• Exercise aim
Each record below should appear again exactly as written.

(Recorded data begins)

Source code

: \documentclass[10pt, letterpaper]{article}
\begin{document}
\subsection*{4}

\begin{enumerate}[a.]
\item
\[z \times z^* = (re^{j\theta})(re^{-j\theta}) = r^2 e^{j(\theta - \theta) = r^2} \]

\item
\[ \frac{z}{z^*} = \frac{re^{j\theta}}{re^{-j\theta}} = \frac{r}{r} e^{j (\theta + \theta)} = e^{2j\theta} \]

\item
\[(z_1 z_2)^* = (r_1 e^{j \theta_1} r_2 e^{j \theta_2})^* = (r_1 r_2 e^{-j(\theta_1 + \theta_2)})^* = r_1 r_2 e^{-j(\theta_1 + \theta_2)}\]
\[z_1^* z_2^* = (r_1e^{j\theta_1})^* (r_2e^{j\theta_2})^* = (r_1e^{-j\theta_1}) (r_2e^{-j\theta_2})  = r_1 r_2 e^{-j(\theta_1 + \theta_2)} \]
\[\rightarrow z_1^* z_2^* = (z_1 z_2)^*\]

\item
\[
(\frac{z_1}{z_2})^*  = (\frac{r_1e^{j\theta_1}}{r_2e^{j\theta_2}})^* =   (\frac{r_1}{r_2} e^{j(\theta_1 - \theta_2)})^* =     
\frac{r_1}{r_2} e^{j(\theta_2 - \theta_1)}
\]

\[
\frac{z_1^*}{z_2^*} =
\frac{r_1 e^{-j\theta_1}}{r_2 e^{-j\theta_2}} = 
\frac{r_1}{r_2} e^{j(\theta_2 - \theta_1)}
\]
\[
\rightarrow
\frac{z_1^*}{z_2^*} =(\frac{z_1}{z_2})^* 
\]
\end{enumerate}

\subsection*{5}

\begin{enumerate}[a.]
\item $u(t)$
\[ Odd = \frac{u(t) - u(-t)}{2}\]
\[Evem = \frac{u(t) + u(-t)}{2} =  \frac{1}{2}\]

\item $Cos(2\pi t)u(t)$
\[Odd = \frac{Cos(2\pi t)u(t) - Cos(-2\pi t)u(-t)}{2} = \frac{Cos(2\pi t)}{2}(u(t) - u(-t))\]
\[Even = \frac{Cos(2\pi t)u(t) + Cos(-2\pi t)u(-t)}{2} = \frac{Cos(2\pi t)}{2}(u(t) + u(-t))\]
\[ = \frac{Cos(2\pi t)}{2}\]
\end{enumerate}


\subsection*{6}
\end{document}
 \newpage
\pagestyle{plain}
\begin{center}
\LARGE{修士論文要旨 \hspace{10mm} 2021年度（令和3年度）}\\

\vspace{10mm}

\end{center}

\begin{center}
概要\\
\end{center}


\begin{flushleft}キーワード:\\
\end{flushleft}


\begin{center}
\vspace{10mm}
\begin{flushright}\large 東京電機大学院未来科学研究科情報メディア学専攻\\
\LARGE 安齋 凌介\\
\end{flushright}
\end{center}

(Recorded data ends)

• Problem solution
Source code

: \documentclass[10pt, letterpaper]{article}
\begin{document}
\subsection*{4}

\begin{enumerate}[a.]
\item
\[z \times z^* = (re^{j\theta})(re^{-j\theta}) = r^2 e^{j(\theta - \theta) = r^2} \]

\item
\[ \frac{z}{z^*} = \frac{re^{j\theta}}{re^{-j\theta}} = \frac{r}{r} e^{j (\theta + \theta)} = e^{2j\theta} \]

\item
\[(z_1 z_2)^* = (r_1 e^{j \theta_1} r_2 e^{j \theta_2})^* = (r_1 r_2 e^{-j(\theta_1 + \theta_2)})^* = r_1 r_2 e^{-j(\theta_1 + \theta_2)}\]
\[z_1^* z_2^* = (r_1e^{j\theta_1})^* (r_2e^{j\theta_2})^* = (r_1e^{-j\theta_1}) (r_2e^{-j\theta_2})  = r_1 r_2 e^{-j(\theta_1 + \theta_2)} \]
\[\rightarrow z_1^* z_2^* = (z_1 z_2)^*\]

\item
\[
(\frac{z_1}{z_2})^*  = (\frac{r_1e^{j\theta_1}}{r_2e^{j\theta_2}})^* =   (\frac{r_1}{r_2} e^{j(\theta_1 - \theta_2)})^* =     
\frac{r_1}{r_2} e^{j(\theta_2 - \theta_1)}
\]

\[
\frac{z_1^*}{z_2^*} =
\frac{r_1 e^{-j\theta_1}}{r_2 e^{-j\theta_2}} = 
\frac{r_1}{r_2} e^{j(\theta_2 - \theta_1)}
\]
\[
\rightarrow
\frac{z_1^*}{z_2^*} =(\frac{z_1}{z_2})^* 
\]
\end{enumerate}

\subsection*{5}

\begin{enumerate}[a.]
\item $u(t)$
\[ Odd = \frac{u(t) - u(-t)}{2}\]
\[Evem = \frac{u(t) + u(-t)}{2} =  \frac{1}{2}\]

\item $Cos(2\pi t)u(t)$
\[Odd = \frac{Cos(2\pi t)u(t) - Cos(-2\pi t)u(-t)}{2} = \frac{Cos(2\pi t)}{2}(u(t) - u(-t))\]
\[Even = \frac{Cos(2\pi t)u(t) + Cos(-2\pi t)u(-t)}{2} = \frac{Cos(2\pi t)}{2}(u(t) + u(-t))\]
\[ = \frac{Cos(2\pi t)}{2}\]
\end{enumerate}


\subsection*{6}
\end{document}
 \newpage
\pagestyle{plain}
\begin{center}
\LARGE{修士論文要旨 \hspace{10mm} 2021年度（令和3年度）}\\

\vspace{10mm}

\end{center}

\begin{center}
概要\\
\end{center}


\begin{flushleft}キーワード:\\
\end{flushleft}


\begin{center}
\vspace{10mm}
\begin{flushright}\large 東京電機大学院未来科学研究科情報メディア学専攻\\
\LARGE 安齋 凌介\\
\end{flushright}
\end{center}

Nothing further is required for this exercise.